You may think that people who reach senior level positions within a company are “Gods” at being interviewed. On the contrary however, we find that this is a misconception and that many senior executives are not necessarily supremely effective at being interviewed and may not know what to say in order to astound or impress the hard-nosed, battle worn interviewer!
We have found that many senior executives do indeed struggle with the interview process, particularly those who have perhaps worked their way up the ranks internally which is great for showcasing their loyalty but less helpful for honing their interview skills.
Such people will of course have had some exposure to interviews but often in the context of a known environment with people who already know their credentials. This is a far cry from entering the “Lion’s Den” which often takes the form of a panel of senior interviewers appointed by the Board at a different employer.
The competition for top positions is arguably greater than ever, appointing senior people is time consuming and costly and businesses want to ensure that they hire talented individuals who can deliver and finding the right person is vital for business success. Bearing this in mind, we have listed six tips which may help senior executives as they embark on the interview process.
1. Research, Research, Research:
A lack of research before an interview will be interpreted as laziness. In high level interviews, it is easy to assume that you know everything about the role on offer or the company which you are about to meet. Whilst this may be true, you can certainly still spend time doing additional reconnaissance on the business. This will include what they have achieved in the past or what the market thinks of them, any particular commercial challenges which they face and how you see your skillset coming into play.
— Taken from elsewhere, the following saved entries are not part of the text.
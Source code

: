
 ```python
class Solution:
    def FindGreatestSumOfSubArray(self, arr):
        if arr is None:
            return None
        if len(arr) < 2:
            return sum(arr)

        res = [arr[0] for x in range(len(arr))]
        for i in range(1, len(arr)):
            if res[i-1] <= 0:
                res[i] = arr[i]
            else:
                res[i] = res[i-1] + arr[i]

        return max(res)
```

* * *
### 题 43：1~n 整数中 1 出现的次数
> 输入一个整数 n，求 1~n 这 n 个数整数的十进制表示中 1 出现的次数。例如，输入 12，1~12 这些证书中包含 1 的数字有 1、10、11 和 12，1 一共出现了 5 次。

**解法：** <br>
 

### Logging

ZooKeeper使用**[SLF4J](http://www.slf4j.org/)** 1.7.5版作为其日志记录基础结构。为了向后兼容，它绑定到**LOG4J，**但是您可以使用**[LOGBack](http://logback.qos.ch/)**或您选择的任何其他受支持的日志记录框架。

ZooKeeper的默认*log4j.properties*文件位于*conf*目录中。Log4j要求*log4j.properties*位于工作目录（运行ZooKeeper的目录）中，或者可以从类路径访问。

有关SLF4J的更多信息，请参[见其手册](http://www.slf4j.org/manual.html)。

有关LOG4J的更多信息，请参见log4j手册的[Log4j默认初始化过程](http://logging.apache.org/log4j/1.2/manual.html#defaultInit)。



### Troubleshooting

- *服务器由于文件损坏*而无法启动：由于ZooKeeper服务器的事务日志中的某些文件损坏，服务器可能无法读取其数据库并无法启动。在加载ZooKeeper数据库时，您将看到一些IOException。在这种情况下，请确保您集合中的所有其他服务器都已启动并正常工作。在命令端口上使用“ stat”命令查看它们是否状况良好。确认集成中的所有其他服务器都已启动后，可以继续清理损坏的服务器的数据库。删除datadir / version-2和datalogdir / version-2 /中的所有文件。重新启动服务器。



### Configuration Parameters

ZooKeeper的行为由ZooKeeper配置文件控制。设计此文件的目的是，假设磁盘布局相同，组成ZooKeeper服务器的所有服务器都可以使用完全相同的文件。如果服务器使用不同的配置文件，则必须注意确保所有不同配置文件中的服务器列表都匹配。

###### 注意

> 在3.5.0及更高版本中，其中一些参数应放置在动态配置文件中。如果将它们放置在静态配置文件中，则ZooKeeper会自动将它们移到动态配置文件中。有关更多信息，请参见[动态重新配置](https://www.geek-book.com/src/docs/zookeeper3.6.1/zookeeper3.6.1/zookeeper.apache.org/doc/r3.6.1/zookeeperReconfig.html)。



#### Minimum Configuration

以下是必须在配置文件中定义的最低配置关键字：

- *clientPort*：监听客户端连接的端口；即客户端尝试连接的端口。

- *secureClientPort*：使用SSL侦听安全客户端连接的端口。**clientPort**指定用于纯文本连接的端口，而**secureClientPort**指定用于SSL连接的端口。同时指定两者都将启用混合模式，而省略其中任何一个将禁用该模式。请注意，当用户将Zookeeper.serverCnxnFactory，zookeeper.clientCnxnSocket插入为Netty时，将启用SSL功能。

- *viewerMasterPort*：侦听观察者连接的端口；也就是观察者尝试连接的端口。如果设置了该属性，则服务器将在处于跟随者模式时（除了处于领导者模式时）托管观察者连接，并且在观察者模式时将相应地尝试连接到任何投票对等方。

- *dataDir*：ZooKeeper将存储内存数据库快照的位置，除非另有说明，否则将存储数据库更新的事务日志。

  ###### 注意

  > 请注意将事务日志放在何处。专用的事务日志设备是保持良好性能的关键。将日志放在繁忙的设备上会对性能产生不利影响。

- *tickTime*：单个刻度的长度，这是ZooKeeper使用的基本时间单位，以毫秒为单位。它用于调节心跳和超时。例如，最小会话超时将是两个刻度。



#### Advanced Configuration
It is a highly predictable early interview question: “What do you know about our company?” You need to tell them more about their business than they know themselves; this needs to be much more than what you may have picked up from their website whilst you were on the train on your way to the interview.
2. Set Achievable Goals:
When it comes to looking for a job, it is important not to get carried away. The idea of leaving a company for a new and exciting opportunity can be seductive but it can also lead to rash decisions. Only apply for jobs where you are likely to be taken seriously and for which you can demonstrate how you can bring value to an organisation. For example, perhaps you have special knowledge of their market place or their anticipated challenges. If you are a “turnaround” expert and believe that this is what they need, then you should highlight this particular skillset.
3. Be Confident about your Shortcomings:
Inevitably, you will want to focus on your achievements whilst perhaps sharing the credit with your colleagues and/or subordinate team where appropriate. However, nobody is perfect and you should be willing to talk about previous failures or slip-ups which you should not see as a weakness.
It is a rather unrevealing question but you need to be prepared to deal with it: “What is your greatest weakness?” You won’t get away with “I really can’t think of any” or “You will have to ask my wife/husband/partner about that”. However, you will have to say something and it is important that you pick a situation which wasn’t criminal or ‘career busting’ but which provides you with the chance to show how you put things right, adapted to a failure and how you learnt from it.
4. Be Passionate about your Expertise:
Never mistake competence for passion. When you are reaching out to recruiting decision-makers, ensure that your dedication for the role and the sector comes across from the heart. Your credentials and reputation may be glowing but if the interviewer(s) don’t believe that you are as passionate or sincere as you are capable, then they will pass you over for a more enthusiastic competitor.
5. Don’t be Afraid to Tell a Story:
As long as you are concise, brief and relevant, storytelling is a great way to bring an interview answer to life and it can make a lasting impression. As a senior executive, you will have a world of experience behind you and with experience comes anecdotes. Don’t just tell the panel what you can do, demonstrate it through past examples – this is the proof that you really do have the particular competence in question.
Storytelling brings with it familiarity and shows that you are comfortable “in your own skin” and if your anecdote happens to raise a giggle or a smile, so much the better. Amazingly, research has shown that people who smile at interviews, receive more job offers than those who don’t!
6. Post Interview Follow-Up:
As soon as possible after your interview, make a point of dropping a note or email to the key interviewer in order to thank him/her for the time they have given you and also to reaffirm your continued interest in the opportunity. If required and with care, this can also allow you the chance to address or clarify something which, on reflection, you did or didn’t say during your interview.